I define a distance-function according to your proposal (although I don't see why you divide by the sum of errors: great errors make great differences in energy small)
For example a distance which is the difference in energy between the
levels divided by the sum of their errors
df[x_, y_] := Abs[(x[[1]] - y[[1]])/(x[[4]] + y[[4]])]

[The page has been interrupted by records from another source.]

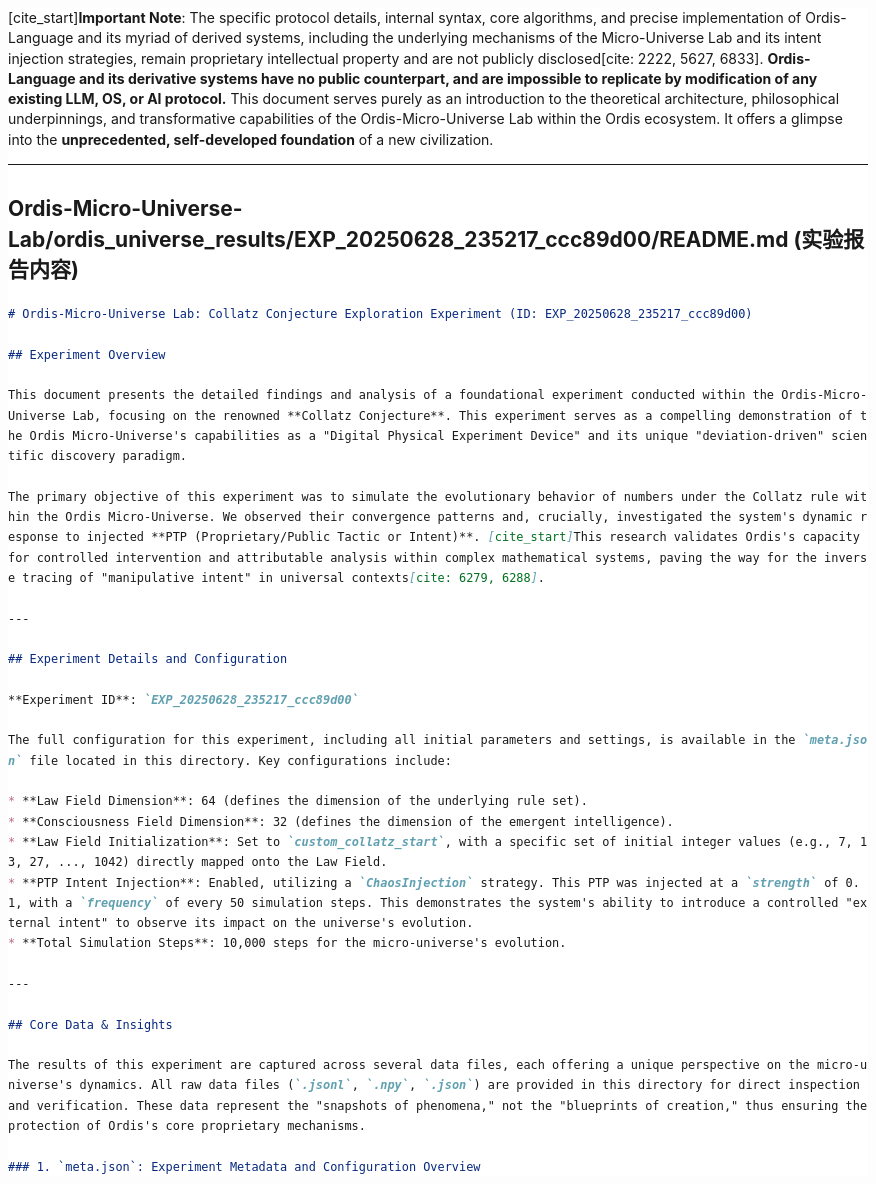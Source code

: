 [cite_start]**Important Note**: The specific protocol details, internal syntax, core algorithms, and precise implementation of Ordis-Language and its myriad of derived systems, including the underlying mechanisms of the Micro-Universe Lab and its intent injection strategies, remain proprietary intellectual property and are not publicly disclosed[cite: 2222, 5627, 6833]. **Ordis-Language and its derivative systems have no public counterpart, and are impossible to replicate by modification of any existing LLM, OS, or AI protocol.** This document serves purely as an introduction to the theoretical architecture, philosophical underpinnings, and transformative capabilities of the Ordis-Micro-Universe Lab within the Ordis ecosystem. It offers a glimpse into the **unprecedented, self-developed foundation** of a new civilization.

---

## **Ordis-Micro-Universe-Lab/ordis_universe_results/EXP_20250628_235217_ccc89d00/README.md (实验报告内容)**

```markdown
# Ordis-Micro-Universe Lab: Collatz Conjecture Exploration Experiment (ID: EXP_20250628_235217_ccc89d00)

## Experiment Overview

This document presents the detailed findings and analysis of a foundational experiment conducted within the Ordis-Micro-Universe Lab, focusing on the renowned **Collatz Conjecture**. This experiment serves as a compelling demonstration of the Ordis Micro-Universe's capabilities as a "Digital Physical Experiment Device" and its unique "deviation-driven" scientific discovery paradigm.

The primary objective of this experiment was to simulate the evolutionary behavior of numbers under the Collatz rule within the Ordis Micro-Universe. We observed their convergence patterns and, crucially, investigated the system's dynamic response to injected **PTP (Proprietary/Public Tactic or Intent)**. [cite_start]This research validates Ordis's capacity for controlled intervention and attributable analysis within complex mathematical systems, paving the way for the inverse tracing of "manipulative intent" in universal contexts[cite: 6279, 6288].

---

## Experiment Details and Configuration

**Experiment ID**: `EXP_20250628_235217_ccc89d00`

The full configuration for this experiment, including all initial parameters and settings, is available in the `meta.json` file located in this directory. Key configurations include:

* **Law Field Dimension**: 64 (defines the dimension of the underlying rule set).
* **Consciousness Field Dimension**: 32 (defines the dimension of the emergent intelligence).
* **Law Field Initialization**: Set to `custom_collatz_start`, with a specific set of initial integer values (e.g., 7, 13, 27, ..., 1042) directly mapped onto the Law Field.
* **PTP Intent Injection**: Enabled, utilizing a `ChaosInjection` strategy. This PTP was injected at a `strength` of 0.1, with a `frequency` of every 50 simulation steps. This demonstrates the system's ability to introduce a controlled "external intent" to observe its impact on the universe's evolution.
* **Total Simulation Steps**: 10,000 steps for the micro-universe's evolution.

---

## Core Data & Insights

The results of this experiment are captured across several data files, each offering a unique perspective on the micro-universe's dynamics. All raw data files (`.jsonl`, `.npy`, `.json`) are provided in this directory for direct inspection and verification. These data represent the "snapshots of phenomena," not the "blueprints of creation," thus ensuring the protection of Ordis's core proprietary mechanisms.

### 1. `meta.json`: Experiment Metadata and Configuration Overview
```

Unfortunately this does not give a clustering of level52
In[68]:= FindClusters[level52, DistanceFunction -> (df[#1, #2] &)]
% // Length
Out[68]= {{{6430, 0.93, 0.0808, 12}, {6452, 0.56, 0.112, 13}, {6485,
2.03, 0.0848, 15}, {6531, 0.78, 0.0579, 18}, {6584, 0.56, 0.0488,
21}, {6659, 0.83, 0.0483, 25}}}
Out[69]= 1
Interesting enough applying this distance-function to each pair of elements (produced by the Subsets-command) in level52 gives a set of numbers (distances), which are clustered in two parts:
In[83]:= Apply[df, Subsets[level52, {2}], {1}] // N
FindClusters[%]
Out[83]= {0.88, 2.03704, 3.36667, 4.66667, 6.18919, 1.17857, 2.54839, \
3.88235, 5.44737, 1.39394, 2.75, 4.35, 1.35897, 2.97674, 1.63043}
Out[84]= {{0.88, 2.03704, 1.17857, 2.54839, 1.39394, 2.75, 1.35897,
2.97674, 1.63043}, {3.36667, 4.66667, 6.18919, 3.88235, 5.44737,
4.35}}
But does df work at all in the Clustering-command?
If I produce a new set of data named level52a where there are added five datasets with an energy enhanced by 450 units the distance-function works: level52a is clustered in two sets consisting of 6 (the original data) and 5 (the new data) elements.
In[114]:=
level52a = Join[level52, # + {450, 0, 0, 0} & /@ Take[level52, 5]];
FindClusters[level52a, DistanceFunction -> (df[#1, #2] &)]
Length /@ %
Out[115]= {{{6430, 0.93, 0.0808, 12}, {6452, 0.56, 0.112, 13}, {6485,
2.03, 0.0848, 15}, {6531, 0.78, 0.0579, 18}, {6584, 0.56, 0.0488,
21}, {6659, 0.83, 0.0483, 25}}, {{6880, 0.93, 0.0808, 12}, {6902,
0.56, 0.112, 13}, {6935, 2.03, 0.0848, 15}, {6981, 0.78, 0.0579,
18}, {7034, 0.56, 0.0488, 21}}}
Out[116]= {6, 5}
Obviously df is not appropriate to cluster level 52a.